Once nfscbd is enabled and started on the client, the NFS export can be directly mounted:
mount -t nfs -o nfsv4,minorversion=2,pnfs nfs-mds:/data /mnt Enabling a Linux Client
On a Linux system, the NFS client implementation is a kernel feature. Yet, you may find that key utilities such as mount.nfs4 are missing. If so, you need to first run apt install nfs-common or dnf install nfs-utils or the applicable command for your distribution. It isn't necessary to run the blkmapd daemon as that deals with block layouts for pNFS. It is sufficient to use mount, for example:
mount -t nfs -o v4.2 nfs-mds:/data /mnt To verify that pNFS is working, use tcpdump to watch for traffic going directly between the client and the data server.
Data Mirroring for Data Storage
Data mirroring can be configured so that each data storage file is on two or more data servers. The pNFS service as a whole can be resilient to failures of a single data server in this configuration. However, mirroring may defeat some of the benefits of pNFS as data writes need to be sent to multiple servers.
With a more traditional NAS gateway solution, mirrored writes can take advantage of going over dedicated links to the storage media. To enable mirroring, add the -m option to the nfs_server_flags on the metadata server. The option takes an argument specifying the number of copies.
When using pNFS mirroring, there are two utilities to control the cluster, run from the metadata server:
- pnfsdskill allows a particular data server to be brought offline.

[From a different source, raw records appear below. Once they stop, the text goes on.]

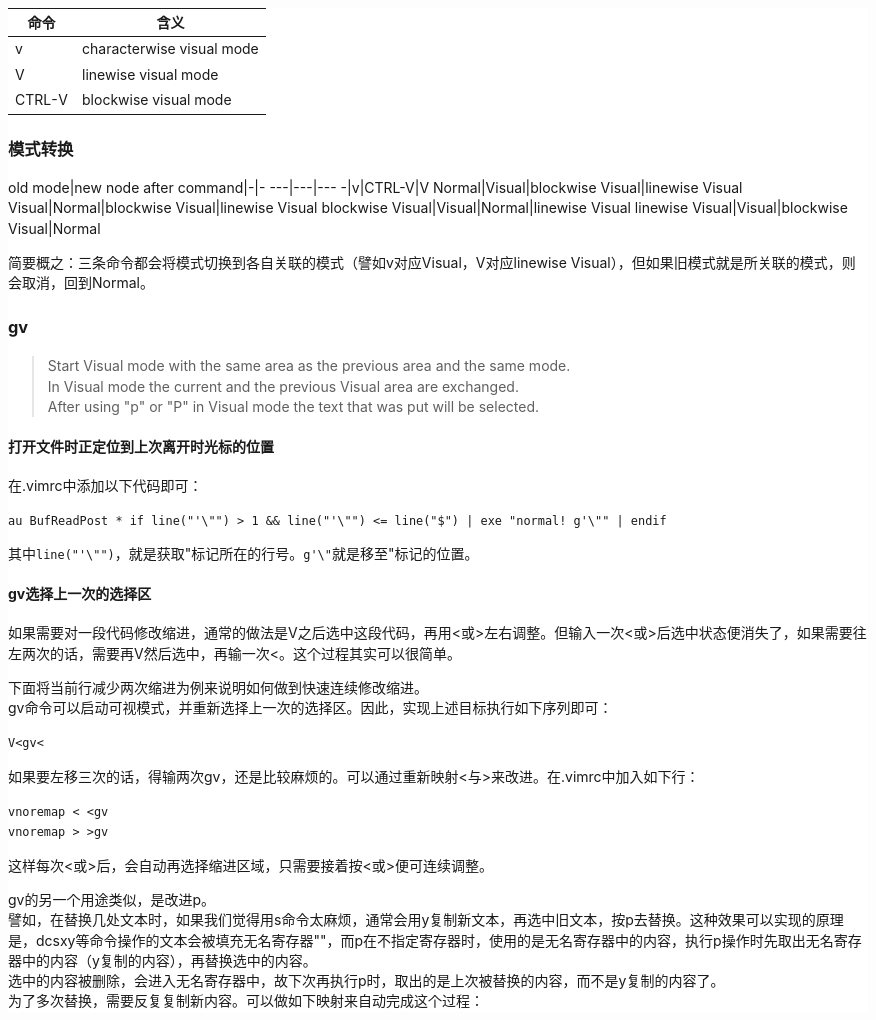 命令|含义
---|---
v|characterwise visual mode
V|linewise visual mode
CTRL-V|blockwise visual mode

### 模式转换

old mode|new node after command|-|-
---|---|---
-|v|CTRL-V|V
Normal|Visual|blockwise Visual|linewise Visual
Visual|Normal|blockwise Visual|linewise Visual
blockwise Visual|Visual|Normal|linewise Visual
linewise Visual|Visual|blockwise Visual|Normal

简要概之：三条命令都会将模式切换到各自关联的模式（譬如v对应Visual，V对应linewise Visual），但如果旧模式就是所关联的模式，则会取消，回到Normal。

### gv
>Start Visual mode with the same area as the previous area and the same mode.  
In Visual mode the current and the previous Visual area are exchanged.  
After using "p" or "P" in Visual mode the text that was put will be selected.

#### 打开文件时正定位到上次离开时光标的位置
在.vimrc中添加以下代码即可：

```
au BufReadPost * if line("'\"") > 1 && line("'\"") <= line("$") | exe "normal! g'\"" | endif
```

其中`line("'\"")`，就是获取"标记所在的行号。`g'\"`就是移至"标记的位置。

#### gv选择上一次的选择区
如果需要对一段代码修改缩进，通常的做法是V之后选中这段代码，再用<或>左右调整。但输入一次<或>后选中状态便消失了，如果需要往左两次的话，需要再V然后选中，再输一次<。这个过程其实可以很简单。

下面将当前行减少两次缩进为例来说明如何做到快速连续修改缩进。  
gv命令可以启动可视模式，并重新选择上一次的选择区。因此，实现上述目标执行如下序列即可：

```
V<gv<
```

如果要左移三次的话，得输两次gv，还是比较麻烦的。可以通过重新映射<与>来改进。在.vimrc中加入如下行：

```
vnoremap < <gv
vnoremap > >gv
```

这样每次<或>后，会自动再选择缩进区域，只需要接着按<或>便可连续调整。

gv的另一个用途类似，是改进p。  
譬如，在替换几处文本时，如果我们觉得用s命令太麻烦，通常会用y复制新文本，再选中旧文本，按p去替换。这种效果可以实现的原理是，dcsxy等命令操作的文本会被填充无名寄存器""，而p在不指定寄存器时，使用的是无名寄存器中的内容，执行p操作时先取出无名寄存器中的内容（y复制的内容），再替换选中的内容。  
选中的内容被删除，会进入无名寄存器中，故下次再执行p时，取出的是上次被替换的内容，而不是y复制的内容了。  
为了多次替换，需要反复复制新内容。可以做如下映射来自动完成这个过程：
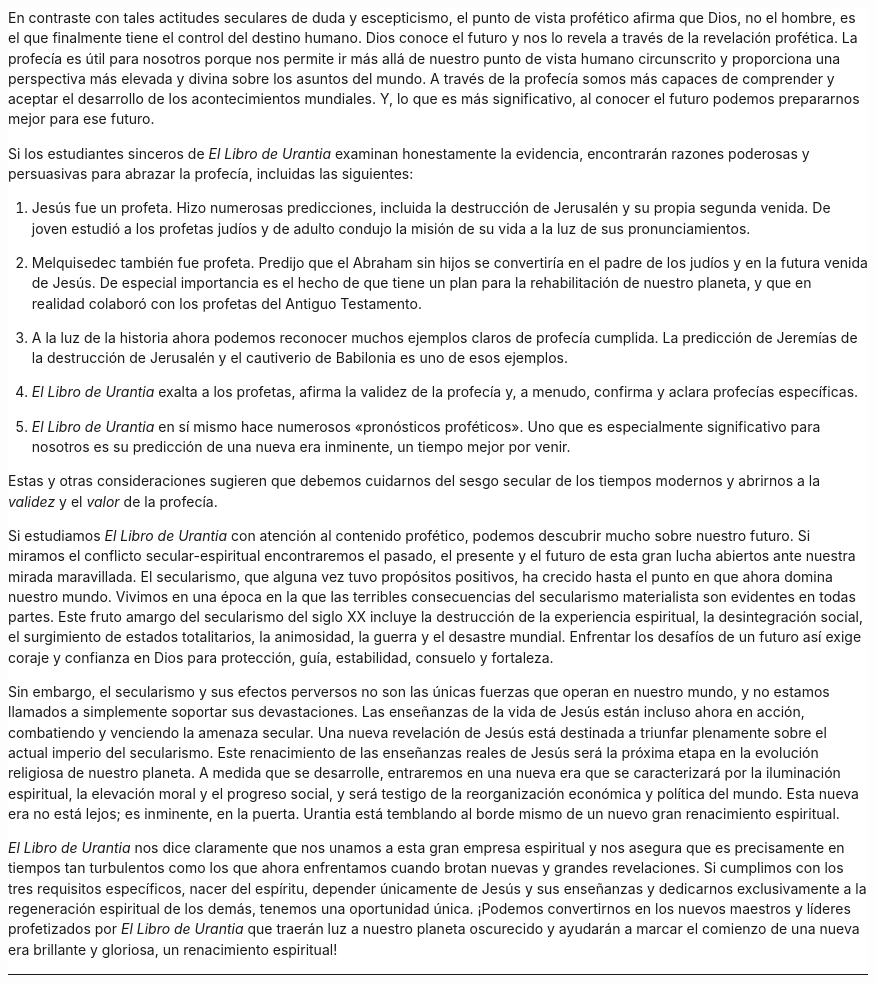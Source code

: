 En contraste con tales actitudes seculares de duda y escepticismo, el punto de vista profético afirma que Dios, no el hombre, es el que finalmente tiene el control del destino humano. Dios conoce el futuro y nos lo revela a través de la revelación profética. La profecía es útil para nosotros porque nos permite ir más allá de nuestro punto de vista humano circunscrito y proporciona una perspectiva más elevada y divina sobre los asuntos del mundo. A través de la profecía somos más capaces de comprender y aceptar el desarrollo de los acontecimientos mundiales. Y, lo que es más significativo, al conocer el futuro podemos prepararnos mejor para ese futuro.

Si los estudiantes sinceros de _El Libro de Urantia_ examinan honestamente la evidencia, encontrarán razones poderosas y persuasivas para abrazar la profecía, incluidas las siguientes:

1. Jesús fue un profeta. Hizo numerosas predicciones, incluida la destrucción de Jerusalén y su propia segunda venida. De joven estudió a los profetas judíos y de adulto condujo la misión de su vida a la luz de sus pronunciamientos.

2. Melquisedec también fue profeta. Predijo que el Abraham sin hijos se convertiría en el padre de los judíos y en la futura venida de Jesús. De especial importancia es el hecho de que tiene un plan para la rehabilitación de nuestro planeta, y que en realidad colaboró ​​con los profetas del Antiguo Testamento.

3. A la luz de la historia ahora podemos reconocer muchos ejemplos claros de profecía cumplida. La predicción de Jeremías de la destrucción de Jerusalén y el cautiverio de Babilonia es uno de esos ejemplos.

4. _El Libro de Urantia_ exalta a los profetas, afirma la validez de la profecía y, a menudo, confirma y aclara profecías específicas.

5. _El Libro de Urantia_ en sí mismo hace numerosos «pronósticos proféticos». Uno que es especialmente significativo para nosotros es su predicción de una nueva era inminente, un tiempo mejor por venir.

Estas y otras consideraciones sugieren que debemos cuidarnos del sesgo secular de los tiempos modernos y abrirnos a la _validez_ y el _valor_ de la profecía.

Si estudiamos _El Libro de Urantia_ con atención al contenido profético, podemos descubrir mucho sobre nuestro futuro. Si miramos el conflicto secular-espiritual encontraremos el pasado, el presente y el futuro de esta gran lucha abiertos ante nuestra mirada maravillada. El secularismo, que alguna vez tuvo propósitos positivos, ha crecido hasta el punto en que ahora domina nuestro mundo. Vivimos en una época en la que las terribles consecuencias del secularismo materialista son evidentes en todas partes. Este fruto amargo del secularismo del siglo XX incluye la destrucción de la experiencia espiritual, la desintegración social, el surgimiento de estados totalitarios, la animosidad, la guerra y el desastre mundial. Enfrentar los desafíos de un futuro así exige coraje y confianza en Dios para protección, guía, estabilidad, consuelo y fortaleza.

Sin embargo, el secularismo y sus efectos perversos no son las únicas fuerzas que operan en nuestro mundo, y no estamos llamados a simplemente soportar sus devastaciones. Las enseñanzas de la vida de Jesús están incluso ahora en acción, combatiendo y venciendo la amenaza secular. Una nueva revelación de Jesús está destinada a triunfar plenamente sobre el actual imperio del secularismo. Este renacimiento de las enseñanzas reales de Jesús será la próxima etapa en la evolución religiosa de nuestro planeta. A medida que se desarrolle, entraremos en una nueva era que se caracterizará por la iluminación espiritual, la elevación moral y el progreso social, y será testigo de la reorganización económica y política del mundo. Esta nueva era no está lejos; es inminente, en la puerta. Urantia está temblando al borde mismo de un nuevo gran renacimiento espiritual.

_El Libro de Urantia_ nos dice claramente que nos unamos a esta gran empresa espiritual y nos asegura que es precisamente en tiempos tan turbulentos como los que ahora enfrentamos cuando brotan nuevas y grandes revelaciones. Si cumplimos con los tres requisitos específicos, nacer del espíritu, depender únicamente de Jesús y sus enseñanzas y dedicarnos exclusivamente a la regeneración espiritual de los demás, tenemos una oportunidad única. ¡Podemos convertirnos en los nuevos maestros y líderes profetizados por _El Libro de Urantia_ que traerán luz a nuestro planeta oscurecido y ayudarán a marcar el comienzo de una nueva era brillante y gloriosa, un renacimiento espiritual!

---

- pnfsdscopymr is used to restore files onto a repaired data server.
Local File Access
When looking at the files as they appear on the servers, it becomes abundantly clear that local access to the files isn’t very usable, since the local paths don’t match the exported paths.
NFSv4 file delegations have a similar, subtler effect. While you may not have end-user processes accessing files on your file server, this does have other unfortunate side-effects. It is not possible to directly export the same set of files with a different protocol. For example, look at using Samba to make the files available to Windows hosts. A solution is to configure Samba to use an NFS client mountpoint. It is also better to do backups from an NFS client because that is the best way to get a coherent view of the files. If it helps, the metadata server can act also as a client by mounting its own NFS exports.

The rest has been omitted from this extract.